* REQUIREMENT
Retype all entries exactly as they stand, excluding pictures.

* SOURCE MATERIAL
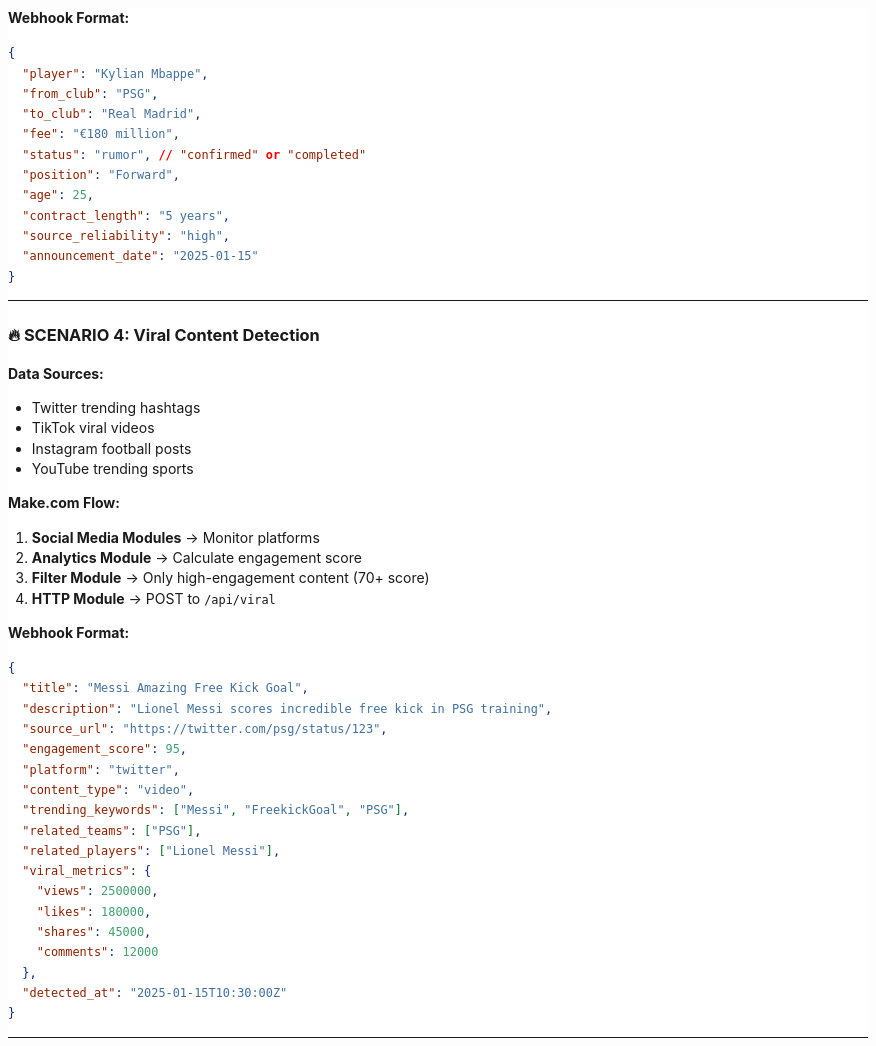 **Webhook Format:**
```json
{
  "player": "Kylian Mbappe",
  "from_club": "PSG",
  "to_club": "Real Madrid",
  "fee": "€180 million",
  "status": "rumor", // "confirmed" or "completed"
  "position": "Forward",
  "age": 25,
  "contract_length": "5 years",
  "source_reliability": "high",
  "announcement_date": "2025-01-15"
}
```

---

### 🔥 **SCENARIO 4: Viral Content Detection**

**Data Sources:**
- Twitter trending hashtags
- TikTok viral videos
- Instagram football posts
- YouTube trending sports

**Make.com Flow:**
1. **Social Media Modules** → Monitor platforms
2. **Analytics Module** → Calculate engagement score
3. **Filter Module** → Only high-engagement content (70+ score)
4. **HTTP Module** → POST to `/api/viral`

**Webhook Format:**
```json
{
  "title": "Messi Amazing Free Kick Goal",
  "description": "Lionel Messi scores incredible free kick in PSG training",
  "source_url": "https://twitter.com/psg/status/123",
  "engagement_score": 95,
  "platform": "twitter",
  "content_type": "video",
  "trending_keywords": ["Messi", "FreekickGoal", "PSG"],
  "related_teams": ["PSG"],
  "related_players": ["Lionel Messi"],
  "viral_metrics": {
    "views": 2500000,
    "likes": 180000,
    "shares": 45000,
    "comments": 12000
  },
  "detected_at": "2025-01-15T10:30:00Z"
}
```

---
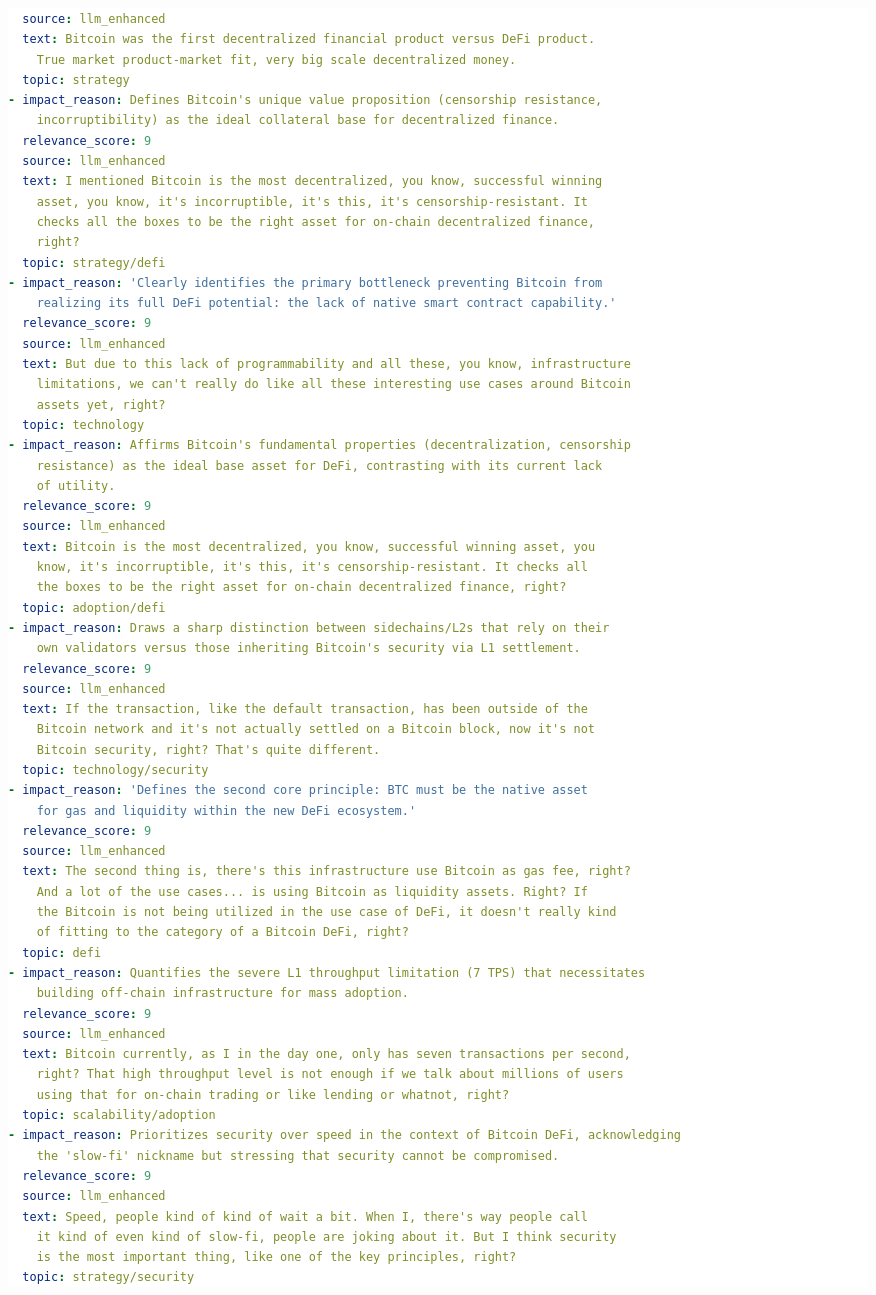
 ```yaml
  source: llm_enhanced
  text: Bitcoin was the first decentralized financial product versus DeFi product.
    True market product-market fit, very big scale decentralized money.
  topic: strategy
- impact_reason: Defines Bitcoin's unique value proposition (censorship resistance,
    incorruptibility) as the ideal collateral base for decentralized finance.
  relevance_score: 9
  source: llm_enhanced
  text: I mentioned Bitcoin is the most decentralized, you know, successful winning
    asset, you know, it's incorruptible, it's this, it's censorship-resistant. It
    checks all the boxes to be the right asset for on-chain decentralized finance,
    right?
  topic: strategy/defi
- impact_reason: 'Clearly identifies the primary bottleneck preventing Bitcoin from
    realizing its full DeFi potential: the lack of native smart contract capability.'
  relevance_score: 9
  source: llm_enhanced
  text: But due to this lack of programmability and all these, you know, infrastructure
    limitations, we can't really do like all these interesting use cases around Bitcoin
    assets yet, right?
  topic: technology
- impact_reason: Affirms Bitcoin's fundamental properties (decentralization, censorship
    resistance) as the ideal base asset for DeFi, contrasting with its current lack
    of utility.
  relevance_score: 9
  source: llm_enhanced
  text: Bitcoin is the most decentralized, you know, successful winning asset, you
    know, it's incorruptible, it's this, it's censorship-resistant. It checks all
    the boxes to be the right asset for on-chain decentralized finance, right?
  topic: adoption/defi
- impact_reason: Draws a sharp distinction between sidechains/L2s that rely on their
    own validators versus those inheriting Bitcoin's security via L1 settlement.
  relevance_score: 9
  source: llm_enhanced
  text: If the transaction, like the default transaction, has been outside of the
    Bitcoin network and it's not actually settled on a Bitcoin block, now it's not
    Bitcoin security, right? That's quite different.
  topic: technology/security
- impact_reason: 'Defines the second core principle: BTC must be the native asset
    for gas and liquidity within the new DeFi ecosystem.'
  relevance_score: 9
  source: llm_enhanced
  text: The second thing is, there's this infrastructure use Bitcoin as gas fee, right?
    And a lot of the use cases... is using Bitcoin as liquidity assets. Right? If
    the Bitcoin is not being utilized in the use case of DeFi, it doesn't really kind
    of fitting to the category of a Bitcoin DeFi, right?
  topic: defi
- impact_reason: Quantifies the severe L1 throughput limitation (7 TPS) that necessitates
    building off-chain infrastructure for mass adoption.
  relevance_score: 9
  source: llm_enhanced
  text: Bitcoin currently, as I in the day one, only has seven transactions per second,
    right? That high throughput level is not enough if we talk about millions of users
    using that for on-chain trading or like lending or whatnot, right?
  topic: scalability/adoption
- impact_reason: Prioritizes security over speed in the context of Bitcoin DeFi, acknowledging
    the 'slow-fi' nickname but stressing that security cannot be compromised.
  relevance_score: 9
  source: llm_enhanced
  text: Speed, people kind of kind of wait a bit. When I, there's way people call
    it kind of even kind of slow-fi, people are joking about it. But I think security
    is the most important thing, like one of the key principles, right?
  topic: strategy/security
```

* THE ANSWER
 **Webhook Format:**
```json
{
  "player": "Kylian Mbappe",
  "from_club": "PSG",
  "to_club": "Real Madrid",
  "fee": "€180 million",
  "status": "rumor", // "confirmed" or "completed"
  "position": "Forward",
  "age": 25,
  "contract_length": "5 years",
  "source_reliability": "high",
  "announcement_date": "2025-01-15"
}
```

---

### 🔥 **SCENARIO 4: Viral Content Detection**

**Data Sources:**
- Twitter trending hashtags
- TikTok viral videos
- Instagram football posts
- YouTube trending sports

**Make.com Flow:**
1. **Social Media Modules** → Monitor platforms
2. **Analytics Module** → Calculate engagement score
3. **Filter Module** → Only high-engagement content (70+ score)
4. **HTTP Module** → POST to `/api/viral`

**Webhook Format:**
```json
{
  "title": "Messi Amazing Free Kick Goal",
  "description": "Lionel Messi scores incredible free kick in PSG training",
  "source_url": "https://twitter.com/psg/status/123",
  "engagement_score": 95,
  "platform": "twitter",
  "content_type": "video",
  "trending_keywords": ["Messi", "FreekickGoal", "PSG"],
  "related_teams": ["PSG"],
  "related_players": ["Lionel Messi"],
  "viral_metrics": {
    "views": 2500000,
    "likes": 180000,
    "shares": 45000,
    "comments": 12000
  },
  "detected_at": "2025-01-15T10:30:00Z"
}
```

---
 ```yaml
  source: llm_enhanced
  text: Bitcoin was the first decentralized financial product versus DeFi product.
    True market product-market fit, very big scale decentralized money.
  topic: strategy
- impact_reason: Defines Bitcoin's unique value proposition (censorship resistance,
    incorruptibility) as the ideal collateral base for decentralized finance.
  relevance_score: 9
  source: llm_enhanced
  text: I mentioned Bitcoin is the most decentralized, you know, successful winning
    asset, you know, it's incorruptible, it's this, it's censorship-resistant. It
    checks all the boxes to be the right asset for on-chain decentralized finance,
    right?
  topic: strategy/defi
- impact_reason: 'Clearly identifies the primary bottleneck preventing Bitcoin from
    realizing its full DeFi potential: the lack of native smart contract capability.'
  relevance_score: 9
  source: llm_enhanced
  text: But due to this lack of programmability and all these, you know, infrastructure
    limitations, we can't really do like all these interesting use cases around Bitcoin
    assets yet, right?
  topic: technology
- impact_reason: Affirms Bitcoin's fundamental properties (decentralization, censorship
    resistance) as the ideal base asset for DeFi, contrasting with its current lack
    of utility.
  relevance_score: 9
  source: llm_enhanced
  text: Bitcoin is the most decentralized, you know, successful winning asset, you
    know, it's incorruptible, it's this, it's censorship-resistant. It checks all
    the boxes to be the right asset for on-chain decentralized finance, right?
  topic: adoption/defi
- impact_reason: Draws a sharp distinction between sidechains/L2s that rely on their
    own validators versus those inheriting Bitcoin's security via L1 settlement.
  relevance_score: 9
  source: llm_enhanced
  text: If the transaction, like the default transaction, has been outside of the
    Bitcoin network and it's not actually settled on a Bitcoin block, now it's not
    Bitcoin security, right? That's quite different.
  topic: technology/security
- impact_reason: 'Defines the second core principle: BTC must be the native asset
    for gas and liquidity within the new DeFi ecosystem.'
  relevance_score: 9
  source: llm_enhanced
  text: The second thing is, there's this infrastructure use Bitcoin as gas fee, right?
    And a lot of the use cases... is using Bitcoin as liquidity assets. Right? If
    the Bitcoin is not being utilized in the use case of DeFi, it doesn't really kind
    of fitting to the category of a Bitcoin DeFi, right?
  topic: defi
- impact_reason: Quantifies the severe L1 throughput limitation (7 TPS) that necessitates
    building off-chain infrastructure for mass adoption.
  relevance_score: 9
  source: llm_enhanced
  text: Bitcoin currently, as I in the day one, only has seven transactions per second,
    right? That high throughput level is not enough if we talk about millions of users
    using that for on-chain trading or like lending or whatnot, right?
  topic: scalability/adoption
- impact_reason: Prioritizes security over speed in the context of Bitcoin DeFi, acknowledging
    the 'slow-fi' nickname but stressing that security cannot be compromised.
  relevance_score: 9
  source: llm_enhanced
  text: Speed, people kind of kind of wait a bit. When I, there's way people call
    it kind of even kind of slow-fi, people are joking about it. But I think security
    is the most important thing, like one of the key principles, right?
  topic: strategy/security
```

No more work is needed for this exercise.